Am Mittwoch werden es die Schweizer im Stadion Sükrü Saracoglu nicht mit 11, sondern mit mehr als 50000 Gegnern zu tun haben. Das ganze Spiel hindurch werden die Fans versuchen, die Schweizer mit Trommeln und Gesängen mürbe zu machen, jeder Schweizer Ballkontakt wird ein Pfeifkonzert auslösen, jede gelungene türkische Aktion dagegen lautstarken Jubel. Türkische Fußballzuschauer haben inzwischen einen gewissen Stolz auf ihre Fähigkeit entwickelt, gegnerische Teams einzuschüchtern.

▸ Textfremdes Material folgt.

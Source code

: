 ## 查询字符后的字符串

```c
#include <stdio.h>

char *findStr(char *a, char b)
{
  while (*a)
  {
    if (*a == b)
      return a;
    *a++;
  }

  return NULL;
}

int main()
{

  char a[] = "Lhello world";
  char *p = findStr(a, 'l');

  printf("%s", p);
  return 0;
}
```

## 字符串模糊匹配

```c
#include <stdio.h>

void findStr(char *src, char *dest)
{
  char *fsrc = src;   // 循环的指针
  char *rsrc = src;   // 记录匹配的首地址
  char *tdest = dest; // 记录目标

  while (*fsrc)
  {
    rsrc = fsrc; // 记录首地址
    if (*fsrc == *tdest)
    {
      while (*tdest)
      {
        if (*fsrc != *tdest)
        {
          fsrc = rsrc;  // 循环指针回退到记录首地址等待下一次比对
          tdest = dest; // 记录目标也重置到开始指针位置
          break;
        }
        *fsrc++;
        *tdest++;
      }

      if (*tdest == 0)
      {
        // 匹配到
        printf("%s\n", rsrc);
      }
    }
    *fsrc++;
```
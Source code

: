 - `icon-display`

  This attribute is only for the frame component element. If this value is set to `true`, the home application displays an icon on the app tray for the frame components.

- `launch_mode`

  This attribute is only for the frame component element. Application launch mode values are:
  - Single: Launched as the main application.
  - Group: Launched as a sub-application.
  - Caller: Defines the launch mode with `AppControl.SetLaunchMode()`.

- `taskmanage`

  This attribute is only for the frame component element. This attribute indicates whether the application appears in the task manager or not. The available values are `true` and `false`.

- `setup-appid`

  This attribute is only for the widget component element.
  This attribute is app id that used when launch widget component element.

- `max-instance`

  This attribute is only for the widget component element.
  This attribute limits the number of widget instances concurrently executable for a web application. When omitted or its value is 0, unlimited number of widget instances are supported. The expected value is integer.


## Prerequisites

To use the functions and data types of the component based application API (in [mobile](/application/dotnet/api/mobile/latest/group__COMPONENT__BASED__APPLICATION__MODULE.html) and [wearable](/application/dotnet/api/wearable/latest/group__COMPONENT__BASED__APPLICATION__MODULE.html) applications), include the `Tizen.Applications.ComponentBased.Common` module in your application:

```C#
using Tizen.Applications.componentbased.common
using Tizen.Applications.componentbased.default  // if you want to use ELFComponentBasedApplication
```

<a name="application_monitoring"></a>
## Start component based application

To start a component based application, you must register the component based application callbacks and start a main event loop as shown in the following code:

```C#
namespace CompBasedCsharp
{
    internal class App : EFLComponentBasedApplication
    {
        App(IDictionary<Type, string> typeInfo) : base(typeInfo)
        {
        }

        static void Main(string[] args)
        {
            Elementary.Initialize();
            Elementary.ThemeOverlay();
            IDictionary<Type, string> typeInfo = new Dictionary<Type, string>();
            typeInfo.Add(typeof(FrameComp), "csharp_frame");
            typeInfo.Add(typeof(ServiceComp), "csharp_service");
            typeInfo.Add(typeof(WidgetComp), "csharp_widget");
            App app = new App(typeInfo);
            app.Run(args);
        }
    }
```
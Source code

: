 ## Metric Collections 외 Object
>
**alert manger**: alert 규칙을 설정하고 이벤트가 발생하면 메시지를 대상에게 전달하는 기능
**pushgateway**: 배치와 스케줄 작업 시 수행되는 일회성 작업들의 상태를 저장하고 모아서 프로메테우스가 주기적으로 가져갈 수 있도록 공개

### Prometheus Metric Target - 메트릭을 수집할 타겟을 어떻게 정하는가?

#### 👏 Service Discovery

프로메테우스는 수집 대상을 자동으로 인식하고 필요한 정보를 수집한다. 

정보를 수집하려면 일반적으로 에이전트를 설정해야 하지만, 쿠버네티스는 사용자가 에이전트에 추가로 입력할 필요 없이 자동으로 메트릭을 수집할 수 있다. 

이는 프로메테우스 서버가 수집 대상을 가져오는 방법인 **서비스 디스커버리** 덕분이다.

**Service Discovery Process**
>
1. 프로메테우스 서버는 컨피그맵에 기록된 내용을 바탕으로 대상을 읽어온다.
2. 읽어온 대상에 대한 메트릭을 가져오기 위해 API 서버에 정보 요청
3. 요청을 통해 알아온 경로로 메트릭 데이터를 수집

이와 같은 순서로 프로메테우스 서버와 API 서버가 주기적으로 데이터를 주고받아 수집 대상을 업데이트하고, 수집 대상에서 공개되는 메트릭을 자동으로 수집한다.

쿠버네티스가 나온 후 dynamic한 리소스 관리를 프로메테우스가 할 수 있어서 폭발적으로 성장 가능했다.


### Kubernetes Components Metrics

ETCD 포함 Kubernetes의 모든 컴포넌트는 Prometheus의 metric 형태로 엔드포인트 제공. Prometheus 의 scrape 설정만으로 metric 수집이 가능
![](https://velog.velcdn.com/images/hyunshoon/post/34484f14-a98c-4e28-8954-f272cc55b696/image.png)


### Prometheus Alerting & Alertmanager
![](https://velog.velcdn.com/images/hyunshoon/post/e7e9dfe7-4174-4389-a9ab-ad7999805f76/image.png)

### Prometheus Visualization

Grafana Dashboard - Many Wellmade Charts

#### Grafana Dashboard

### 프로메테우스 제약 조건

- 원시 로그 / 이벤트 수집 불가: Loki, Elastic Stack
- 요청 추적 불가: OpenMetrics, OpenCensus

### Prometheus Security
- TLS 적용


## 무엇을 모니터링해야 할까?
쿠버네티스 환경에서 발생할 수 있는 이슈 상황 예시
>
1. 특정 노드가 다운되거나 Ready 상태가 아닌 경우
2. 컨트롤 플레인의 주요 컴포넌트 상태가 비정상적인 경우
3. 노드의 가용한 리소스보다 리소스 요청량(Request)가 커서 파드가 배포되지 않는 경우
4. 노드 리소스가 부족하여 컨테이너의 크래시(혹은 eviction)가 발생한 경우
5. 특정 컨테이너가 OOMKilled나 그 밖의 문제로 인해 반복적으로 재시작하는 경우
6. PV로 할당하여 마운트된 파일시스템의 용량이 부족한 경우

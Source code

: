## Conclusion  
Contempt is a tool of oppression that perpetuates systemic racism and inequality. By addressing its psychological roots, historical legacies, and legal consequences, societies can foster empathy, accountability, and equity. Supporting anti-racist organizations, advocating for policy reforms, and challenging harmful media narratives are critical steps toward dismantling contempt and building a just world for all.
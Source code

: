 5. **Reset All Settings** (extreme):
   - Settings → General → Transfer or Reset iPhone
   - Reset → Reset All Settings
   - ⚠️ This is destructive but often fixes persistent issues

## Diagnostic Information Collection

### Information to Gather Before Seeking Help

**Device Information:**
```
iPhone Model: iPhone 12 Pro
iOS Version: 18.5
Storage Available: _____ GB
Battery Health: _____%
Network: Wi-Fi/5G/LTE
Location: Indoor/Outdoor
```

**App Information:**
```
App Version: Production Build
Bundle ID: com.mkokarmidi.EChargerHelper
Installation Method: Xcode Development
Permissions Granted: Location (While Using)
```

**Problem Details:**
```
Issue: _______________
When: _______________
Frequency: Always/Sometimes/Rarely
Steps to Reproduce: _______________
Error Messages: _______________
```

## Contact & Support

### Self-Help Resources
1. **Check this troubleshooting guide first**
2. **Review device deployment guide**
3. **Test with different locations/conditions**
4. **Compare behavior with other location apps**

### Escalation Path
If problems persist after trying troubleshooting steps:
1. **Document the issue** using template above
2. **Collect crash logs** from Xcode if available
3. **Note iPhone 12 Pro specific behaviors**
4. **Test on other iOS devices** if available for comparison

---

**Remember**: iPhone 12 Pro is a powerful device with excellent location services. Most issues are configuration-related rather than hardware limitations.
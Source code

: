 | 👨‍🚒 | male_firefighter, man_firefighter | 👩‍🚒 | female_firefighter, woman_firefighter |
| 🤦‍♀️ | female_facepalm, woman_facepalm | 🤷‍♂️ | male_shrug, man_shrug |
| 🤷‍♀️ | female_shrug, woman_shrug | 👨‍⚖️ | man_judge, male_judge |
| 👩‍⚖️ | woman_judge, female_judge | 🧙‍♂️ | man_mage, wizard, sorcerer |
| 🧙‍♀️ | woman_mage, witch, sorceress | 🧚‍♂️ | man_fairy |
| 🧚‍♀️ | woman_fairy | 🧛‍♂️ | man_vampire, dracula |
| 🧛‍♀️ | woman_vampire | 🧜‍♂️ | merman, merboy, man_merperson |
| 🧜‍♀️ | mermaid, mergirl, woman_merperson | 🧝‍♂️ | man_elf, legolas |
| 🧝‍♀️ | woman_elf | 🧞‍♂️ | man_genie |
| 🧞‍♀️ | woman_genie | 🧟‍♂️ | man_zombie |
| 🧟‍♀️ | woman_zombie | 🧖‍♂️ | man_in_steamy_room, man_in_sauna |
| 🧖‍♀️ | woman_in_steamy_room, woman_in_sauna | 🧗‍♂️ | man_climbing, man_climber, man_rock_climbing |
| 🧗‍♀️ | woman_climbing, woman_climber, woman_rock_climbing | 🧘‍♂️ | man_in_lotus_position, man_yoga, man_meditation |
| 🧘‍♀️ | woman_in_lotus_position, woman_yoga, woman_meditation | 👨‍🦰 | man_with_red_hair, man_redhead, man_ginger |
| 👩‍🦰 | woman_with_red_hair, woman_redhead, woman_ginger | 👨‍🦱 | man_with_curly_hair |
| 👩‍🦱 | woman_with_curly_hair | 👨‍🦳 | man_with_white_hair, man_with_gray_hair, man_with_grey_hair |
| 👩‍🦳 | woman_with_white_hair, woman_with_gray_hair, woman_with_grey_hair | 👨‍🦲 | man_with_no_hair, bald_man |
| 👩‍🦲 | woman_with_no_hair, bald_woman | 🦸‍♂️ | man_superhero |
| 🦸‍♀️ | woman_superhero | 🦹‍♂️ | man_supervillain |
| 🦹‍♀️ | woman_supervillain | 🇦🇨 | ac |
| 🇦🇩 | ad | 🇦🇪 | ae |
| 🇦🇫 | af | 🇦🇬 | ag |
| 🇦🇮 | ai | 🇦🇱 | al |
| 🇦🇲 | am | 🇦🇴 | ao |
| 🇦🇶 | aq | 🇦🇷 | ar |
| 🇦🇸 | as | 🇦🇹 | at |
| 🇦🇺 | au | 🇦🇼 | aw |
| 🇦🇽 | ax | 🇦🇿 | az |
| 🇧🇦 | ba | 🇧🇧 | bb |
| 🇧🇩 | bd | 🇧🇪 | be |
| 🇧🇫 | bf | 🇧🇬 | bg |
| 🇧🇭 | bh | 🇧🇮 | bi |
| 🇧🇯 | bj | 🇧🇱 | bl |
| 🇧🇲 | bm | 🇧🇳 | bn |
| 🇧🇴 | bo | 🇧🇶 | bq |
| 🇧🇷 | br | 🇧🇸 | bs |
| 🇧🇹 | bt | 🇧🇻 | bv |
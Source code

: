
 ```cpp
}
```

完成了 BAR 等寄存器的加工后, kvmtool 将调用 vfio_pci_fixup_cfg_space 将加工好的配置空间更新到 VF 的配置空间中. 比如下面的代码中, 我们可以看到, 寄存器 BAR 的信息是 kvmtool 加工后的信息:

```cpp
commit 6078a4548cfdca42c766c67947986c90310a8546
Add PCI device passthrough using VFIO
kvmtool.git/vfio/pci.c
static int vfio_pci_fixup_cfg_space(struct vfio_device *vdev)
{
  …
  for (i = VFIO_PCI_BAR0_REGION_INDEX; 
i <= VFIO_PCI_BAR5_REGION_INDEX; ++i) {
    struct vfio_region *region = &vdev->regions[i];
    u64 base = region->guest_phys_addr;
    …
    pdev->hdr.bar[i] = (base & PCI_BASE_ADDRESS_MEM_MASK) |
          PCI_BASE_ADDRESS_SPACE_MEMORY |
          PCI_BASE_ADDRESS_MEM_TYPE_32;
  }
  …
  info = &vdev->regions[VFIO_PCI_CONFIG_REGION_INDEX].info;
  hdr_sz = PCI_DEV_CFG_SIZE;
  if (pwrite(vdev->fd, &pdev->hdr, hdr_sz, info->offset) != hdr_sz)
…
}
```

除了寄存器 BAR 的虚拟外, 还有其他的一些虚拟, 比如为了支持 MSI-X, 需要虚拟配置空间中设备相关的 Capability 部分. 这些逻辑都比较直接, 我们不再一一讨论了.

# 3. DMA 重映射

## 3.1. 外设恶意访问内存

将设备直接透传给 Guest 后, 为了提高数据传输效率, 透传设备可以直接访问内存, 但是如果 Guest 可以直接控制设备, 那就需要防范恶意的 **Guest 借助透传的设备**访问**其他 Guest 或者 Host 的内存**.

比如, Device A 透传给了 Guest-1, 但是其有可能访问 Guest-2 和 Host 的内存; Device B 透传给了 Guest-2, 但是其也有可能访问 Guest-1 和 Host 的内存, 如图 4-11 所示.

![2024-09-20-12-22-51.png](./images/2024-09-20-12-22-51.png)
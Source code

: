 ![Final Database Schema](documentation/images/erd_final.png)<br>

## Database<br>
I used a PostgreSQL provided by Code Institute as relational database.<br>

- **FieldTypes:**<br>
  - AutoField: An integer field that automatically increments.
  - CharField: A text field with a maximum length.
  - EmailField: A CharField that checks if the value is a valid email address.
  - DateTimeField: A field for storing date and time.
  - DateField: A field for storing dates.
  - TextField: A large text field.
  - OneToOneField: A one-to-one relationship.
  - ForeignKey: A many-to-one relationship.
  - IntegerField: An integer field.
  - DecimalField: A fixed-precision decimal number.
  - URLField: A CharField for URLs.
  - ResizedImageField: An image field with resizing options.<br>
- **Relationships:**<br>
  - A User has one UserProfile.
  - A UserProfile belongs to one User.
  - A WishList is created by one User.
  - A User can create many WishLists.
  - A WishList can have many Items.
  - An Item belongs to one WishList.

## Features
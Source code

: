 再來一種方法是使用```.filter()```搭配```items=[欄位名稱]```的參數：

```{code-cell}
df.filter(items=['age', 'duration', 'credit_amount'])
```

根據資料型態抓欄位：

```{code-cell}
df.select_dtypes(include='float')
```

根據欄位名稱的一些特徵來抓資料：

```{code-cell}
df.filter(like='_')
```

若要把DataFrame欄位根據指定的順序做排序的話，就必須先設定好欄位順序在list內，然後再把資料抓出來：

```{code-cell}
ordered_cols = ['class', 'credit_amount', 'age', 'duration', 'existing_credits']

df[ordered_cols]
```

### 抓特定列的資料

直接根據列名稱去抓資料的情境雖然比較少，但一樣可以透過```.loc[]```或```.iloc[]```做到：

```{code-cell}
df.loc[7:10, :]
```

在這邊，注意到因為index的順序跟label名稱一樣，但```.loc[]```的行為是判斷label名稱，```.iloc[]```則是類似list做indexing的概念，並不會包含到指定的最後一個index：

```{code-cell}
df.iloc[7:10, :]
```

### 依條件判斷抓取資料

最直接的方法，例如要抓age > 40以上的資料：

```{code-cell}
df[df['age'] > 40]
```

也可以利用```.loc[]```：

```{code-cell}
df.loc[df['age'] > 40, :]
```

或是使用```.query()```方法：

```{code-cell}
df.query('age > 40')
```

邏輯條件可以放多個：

Einige türkische Zeitungen kritisierten am Dienstag das Verhalten der Fans und der Behörden am Flughafen. Mit der türkischen Gastfreundschaft habe das nichts zu tun gehabt, kommentierte etwa „Hürriyet“, und „Milliyet“ beschwor: „Wut und Gewalt führen nur dazu, dass wir uns anschließend schämen müssen.“ Nicht alle sind so besonnen. Einige türkische Funktionäre hetzen die Anhänger ganz offen auf und begründen dies mit Unsportlichkeiten der Schweizer beim Spiel in Bern. Besonders die Pfiffe während der türkischen Hymne haben die Türken erbost. „Ich will mehr als fanatische Fans, ich will verrückte Fans“, sagte etwa Davut Disli vom türkischen Fußballverband.

Nationaltrainer Fatih Terim und türkische Medien verbreiteten vor dem entscheidenden Spiel Zuversicht. Terim will mit Hamit Altintop (Schalke) und Emre Belözoglu (Newcastle) zwei Stars aufbieten, die in Bern gesperrt waren; ob auch der verletzte Yildiray Bastürk von Hertha BSC Berlin spielt, will Terim erst kurz vor dem Spiel entscheiden.

Doch diese aufgeladene Atmosphäre muss nicht unbedingt ein Vorteil für die Türken sein: Vor zwei Jahren, am 11. Oktober 2003, verpasste die Türkei trotz beeindruckender Kulisse durch ein 0:0 gegen England die Teilnahme an der Europameisterschaft.